TASK OBJECTIVE → Leave no line out; reproduce the listing exactly.
──────── RECORDS FOR PROCESSING ────────
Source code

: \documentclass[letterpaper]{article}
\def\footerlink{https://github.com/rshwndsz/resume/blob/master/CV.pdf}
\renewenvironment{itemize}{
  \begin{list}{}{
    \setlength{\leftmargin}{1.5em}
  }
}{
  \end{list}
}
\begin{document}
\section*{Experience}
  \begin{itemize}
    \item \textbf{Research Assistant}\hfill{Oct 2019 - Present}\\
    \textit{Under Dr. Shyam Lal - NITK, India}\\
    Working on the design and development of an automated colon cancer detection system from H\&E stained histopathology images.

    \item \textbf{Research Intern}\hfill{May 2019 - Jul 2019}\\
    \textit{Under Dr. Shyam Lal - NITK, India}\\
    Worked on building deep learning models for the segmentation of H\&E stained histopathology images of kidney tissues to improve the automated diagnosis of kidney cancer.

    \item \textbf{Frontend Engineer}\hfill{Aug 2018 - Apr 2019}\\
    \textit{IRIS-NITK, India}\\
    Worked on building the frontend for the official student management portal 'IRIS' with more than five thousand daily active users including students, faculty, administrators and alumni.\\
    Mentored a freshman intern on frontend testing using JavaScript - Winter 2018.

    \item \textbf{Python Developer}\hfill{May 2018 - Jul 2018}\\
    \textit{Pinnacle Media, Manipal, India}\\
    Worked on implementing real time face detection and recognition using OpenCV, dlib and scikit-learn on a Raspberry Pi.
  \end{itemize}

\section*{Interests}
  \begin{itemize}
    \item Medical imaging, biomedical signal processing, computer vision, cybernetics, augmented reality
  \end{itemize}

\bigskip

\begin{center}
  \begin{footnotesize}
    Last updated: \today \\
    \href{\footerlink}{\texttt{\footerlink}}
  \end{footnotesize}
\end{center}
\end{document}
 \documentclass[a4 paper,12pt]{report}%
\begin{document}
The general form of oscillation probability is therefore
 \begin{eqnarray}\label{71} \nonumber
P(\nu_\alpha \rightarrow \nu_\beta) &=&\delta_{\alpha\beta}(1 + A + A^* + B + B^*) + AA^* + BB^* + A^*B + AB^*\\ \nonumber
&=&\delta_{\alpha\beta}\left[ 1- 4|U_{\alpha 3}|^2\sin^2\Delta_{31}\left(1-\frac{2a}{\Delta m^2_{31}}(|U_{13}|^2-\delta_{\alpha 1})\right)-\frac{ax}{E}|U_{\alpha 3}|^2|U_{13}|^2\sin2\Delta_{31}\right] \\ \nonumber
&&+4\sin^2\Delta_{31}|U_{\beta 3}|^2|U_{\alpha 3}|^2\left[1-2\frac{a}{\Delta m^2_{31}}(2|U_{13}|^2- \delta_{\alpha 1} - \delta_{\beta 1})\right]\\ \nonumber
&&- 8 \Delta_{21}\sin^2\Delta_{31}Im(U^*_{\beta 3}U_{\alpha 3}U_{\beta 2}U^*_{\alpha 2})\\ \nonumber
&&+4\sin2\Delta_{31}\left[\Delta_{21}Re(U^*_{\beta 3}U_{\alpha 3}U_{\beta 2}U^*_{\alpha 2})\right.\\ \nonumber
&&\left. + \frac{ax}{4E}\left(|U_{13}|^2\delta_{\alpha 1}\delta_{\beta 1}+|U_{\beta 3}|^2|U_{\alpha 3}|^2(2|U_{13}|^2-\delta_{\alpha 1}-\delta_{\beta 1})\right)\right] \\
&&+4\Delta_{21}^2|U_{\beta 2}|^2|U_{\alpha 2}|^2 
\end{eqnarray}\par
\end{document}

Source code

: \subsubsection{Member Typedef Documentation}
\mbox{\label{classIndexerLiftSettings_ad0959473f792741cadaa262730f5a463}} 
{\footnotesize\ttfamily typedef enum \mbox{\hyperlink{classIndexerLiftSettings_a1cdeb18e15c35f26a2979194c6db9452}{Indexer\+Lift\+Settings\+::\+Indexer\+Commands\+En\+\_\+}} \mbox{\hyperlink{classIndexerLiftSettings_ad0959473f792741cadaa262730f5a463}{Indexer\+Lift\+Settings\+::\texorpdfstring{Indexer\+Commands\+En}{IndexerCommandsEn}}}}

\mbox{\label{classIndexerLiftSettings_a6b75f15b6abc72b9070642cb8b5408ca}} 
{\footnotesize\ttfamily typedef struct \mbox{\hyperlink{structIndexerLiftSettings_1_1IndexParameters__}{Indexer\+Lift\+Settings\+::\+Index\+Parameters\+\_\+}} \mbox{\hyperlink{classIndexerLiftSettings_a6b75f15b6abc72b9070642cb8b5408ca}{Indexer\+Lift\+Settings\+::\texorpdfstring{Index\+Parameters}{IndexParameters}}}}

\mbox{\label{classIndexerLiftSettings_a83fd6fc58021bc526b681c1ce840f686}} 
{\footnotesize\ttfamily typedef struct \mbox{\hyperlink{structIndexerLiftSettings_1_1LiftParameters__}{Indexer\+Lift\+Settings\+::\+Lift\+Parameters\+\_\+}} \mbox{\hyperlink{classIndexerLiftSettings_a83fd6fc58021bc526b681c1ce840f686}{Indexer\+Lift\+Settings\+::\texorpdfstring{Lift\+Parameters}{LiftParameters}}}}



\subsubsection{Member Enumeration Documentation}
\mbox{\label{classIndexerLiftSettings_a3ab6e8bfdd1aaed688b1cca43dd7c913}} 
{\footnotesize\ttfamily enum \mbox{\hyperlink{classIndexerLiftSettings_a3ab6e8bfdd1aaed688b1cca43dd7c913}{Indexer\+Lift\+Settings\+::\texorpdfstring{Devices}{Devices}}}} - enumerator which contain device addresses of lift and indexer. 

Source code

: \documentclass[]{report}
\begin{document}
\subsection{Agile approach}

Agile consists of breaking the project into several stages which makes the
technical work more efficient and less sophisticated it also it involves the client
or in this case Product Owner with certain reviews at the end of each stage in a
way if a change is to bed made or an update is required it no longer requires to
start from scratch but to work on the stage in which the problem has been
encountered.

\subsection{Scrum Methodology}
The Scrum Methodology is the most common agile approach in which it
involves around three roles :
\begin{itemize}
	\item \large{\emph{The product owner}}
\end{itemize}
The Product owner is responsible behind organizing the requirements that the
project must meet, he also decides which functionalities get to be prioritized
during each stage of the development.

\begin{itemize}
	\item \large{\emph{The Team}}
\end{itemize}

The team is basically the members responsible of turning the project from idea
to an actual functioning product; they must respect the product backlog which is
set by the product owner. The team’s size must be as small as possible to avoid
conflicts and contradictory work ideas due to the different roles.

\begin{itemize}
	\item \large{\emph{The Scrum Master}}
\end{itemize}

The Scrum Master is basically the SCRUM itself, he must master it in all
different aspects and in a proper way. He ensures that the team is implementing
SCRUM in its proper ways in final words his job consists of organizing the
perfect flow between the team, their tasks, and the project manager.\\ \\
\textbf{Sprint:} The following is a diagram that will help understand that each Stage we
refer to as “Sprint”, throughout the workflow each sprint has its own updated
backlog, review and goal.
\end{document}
────────
RESULT OF THIS EXERCISE →
Source code

: \documentclass[letterpaper]{article}
\def\footerlink{https://github.com/rshwndsz/resume/blob/master/CV.pdf}
\renewenvironment{itemize}{
  \begin{list}{}{
    \setlength{\leftmargin}{1.5em}
  }
}{
  \end{list}
}
\begin{document}
\section*{Experience}
  \begin{itemize}
    \item \textbf{Research Assistant}\hfill{Oct 2019 - Present}\\
    \textit{Under Dr. Shyam Lal - NITK, India}\\
    Working on the design and development of an automated colon cancer detection system from H\&E stained histopathology images.

    \item \textbf{Research Intern}\hfill{May 2019 - Jul 2019}\\
    \textit{Under Dr. Shyam Lal - NITK, India}\\
    Worked on building deep learning models for the segmentation of H\&E stained histopathology images of kidney tissues to improve the automated diagnosis of kidney cancer.

    \item \textbf{Frontend Engineer}\hfill{Aug 2018 - Apr 2019}\\
    \textit{IRIS-NITK, India}\\
    Worked on building the frontend for the official student management portal 'IRIS' with more than five thousand daily active users including students, faculty, administrators and alumni.\\
    Mentored a freshman intern on frontend testing using JavaScript - Winter 2018.

    \item \textbf{Python Developer}\hfill{May 2018 - Jul 2018}\\
    \textit{Pinnacle Media, Manipal, India}\\
    Worked on implementing real time face detection and recognition using OpenCV, dlib and scikit-learn on a Raspberry Pi.
  \end{itemize}

\section*{Interests}
  \begin{itemize}
    \item Medical imaging, biomedical signal processing, computer vision, cybernetics, augmented reality
  \end{itemize}

\bigskip

\begin{center}
  \begin{footnotesize}
    Last updated: \today \\
    \href{\footerlink}{\texttt{\footerlink}}
  \end{footnotesize}
\end{center}
\end{document}
 \documentclass[a4 paper,12pt]{report}%
\begin{document}
The general form of oscillation probability is therefore
 \begin{eqnarray}\label{71} \nonumber
P(\nu_\alpha \rightarrow \nu_\beta) &=&\delta_{\alpha\beta}(1 + A + A^* + B + B^*) + AA^* + BB^* + A^*B + AB^*\\ \nonumber
&=&\delta_{\alpha\beta}\left[ 1- 4|U_{\alpha 3}|^2\sin^2\Delta_{31}\left(1-\frac{2a}{\Delta m^2_{31}}(|U_{13}|^2-\delta_{\alpha 1})\right)-\frac{ax}{E}|U_{\alpha 3}|^2|U_{13}|^2\sin2\Delta_{31}\right] \\ \nonumber
&&+4\sin^2\Delta_{31}|U_{\beta 3}|^2|U_{\alpha 3}|^2\left[1-2\frac{a}{\Delta m^2_{31}}(2|U_{13}|^2- \delta_{\alpha 1} - \delta_{\beta 1})\right]\\ \nonumber
&&- 8 \Delta_{21}\sin^2\Delta_{31}Im(U^*_{\beta 3}U_{\alpha 3}U_{\beta 2}U^*_{\alpha 2})\\ \nonumber
&&+4\sin2\Delta_{31}\left[\Delta_{21}Re(U^*_{\beta 3}U_{\alpha 3}U_{\beta 2}U^*_{\alpha 2})\right.\\ \nonumber
&&\left. + \frac{ax}{4E}\left(|U_{13}|^2\delta_{\alpha 1}\delta_{\beta 1}+|U_{\beta 3}|^2|U_{\alpha 3}|^2(2|U_{13}|^2-\delta_{\alpha 1}-\delta_{\beta 1})\right)\right] \\
&&+4\Delta_{21}^2|U_{\beta 2}|^2|U_{\alpha 2}|^2 
\end{eqnarray}\par
\end{document}

Source code

: \subsubsection{Member Typedef Documentation}
\mbox{\label{classIndexerLiftSettings_ad0959473f792741cadaa262730f5a463}} 
{\footnotesize\ttfamily typedef enum \mbox{\hyperlink{classIndexerLiftSettings_a1cdeb18e15c35f26a2979194c6db9452}{Indexer\+Lift\+Settings\+::\+Indexer\+Commands\+En\+\_\+}} \mbox{\hyperlink{classIndexerLiftSettings_ad0959473f792741cadaa262730f5a463}{Indexer\+Lift\+Settings\+::\texorpdfstring{Indexer\+Commands\+En}{IndexerCommandsEn}}}}

\mbox{\label{classIndexerLiftSettings_a6b75f15b6abc72b9070642cb8b5408ca}} 
{\footnotesize\ttfamily typedef struct \mbox{\hyperlink{structIndexerLiftSettings_1_1IndexParameters__}{Indexer\+Lift\+Settings\+::\+Index\+Parameters\+\_\+}} \mbox{\hyperlink{classIndexerLiftSettings_a6b75f15b6abc72b9070642cb8b5408ca}{Indexer\+Lift\+Settings\+::\texorpdfstring{Index\+Parameters}{IndexParameters}}}}

\mbox{\label{classIndexerLiftSettings_a83fd6fc58021bc526b681c1ce840f686}} 
{\footnotesize\ttfamily typedef struct \mbox{\hyperlink{structIndexerLiftSettings_1_1LiftParameters__}{Indexer\+Lift\+Settings\+::\+Lift\+Parameters\+\_\+}} \mbox{\hyperlink{classIndexerLiftSettings_a83fd6fc58021bc526b681c1ce840f686}{Indexer\+Lift\+Settings\+::\texorpdfstring{Lift\+Parameters}{LiftParameters}}}}



\subsubsection{Member Enumeration Documentation}
\mbox{\label{classIndexerLiftSettings_a3ab6e8bfdd1aaed688b1cca43dd7c913}} 
{\footnotesize\ttfamily enum \mbox{\hyperlink{classIndexerLiftSettings_a3ab6e8bfdd1aaed688b1cca43dd7c913}{Indexer\+Lift\+Settings\+::\texorpdfstring{Devices}{Devices}}}} - enumerator which contain device addresses of lift and indexer. 

Source code

: \documentclass[]{report}
\begin{document}
\subsection{Agile approach}

Agile consists of breaking the project into several stages which makes the
technical work more efficient and less sophisticated it also it involves the client
or in this case Product Owner with certain reviews at the end of each stage in a
way if a change is to bed made or an update is required it no longer requires to
start from scratch but to work on the stage in which the problem has been
encountered.

\subsection{Scrum Methodology}
The Scrum Methodology is the most common agile approach in which it
involves around three roles :
\begin{itemize}
	\item \large{\emph{The product owner}}
\end{itemize}
The Product owner is responsible behind organizing the requirements that the
project must meet, he also decides which functionalities get to be prioritized
during each stage of the development.

\begin{itemize}
	\item \large{\emph{The Team}}
\end{itemize}

The team is basically the members responsible of turning the project from idea
to an actual functioning product; they must respect the product backlog which is
set by the product owner. The team’s size must be as small as possible to avoid
conflicts and contradictory work ideas due to the different roles.

\begin{itemize}
	\item \large{\emph{The Scrum Master}}
\end{itemize}

The Scrum Master is basically the SCRUM itself, he must master it in all
different aspects and in a proper way. He ensures that the team is implementing
SCRUM in its proper ways in final words his job consists of organizing the
perfect flow between the team, their tasks, and the project manager.\\ \\
\textbf{Sprint:} The following is a diagram that will help understand that each Stage we
refer to as “Sprint”, throughout the workflow each sprint has its own updated
backlog, review and goal.
\end{document}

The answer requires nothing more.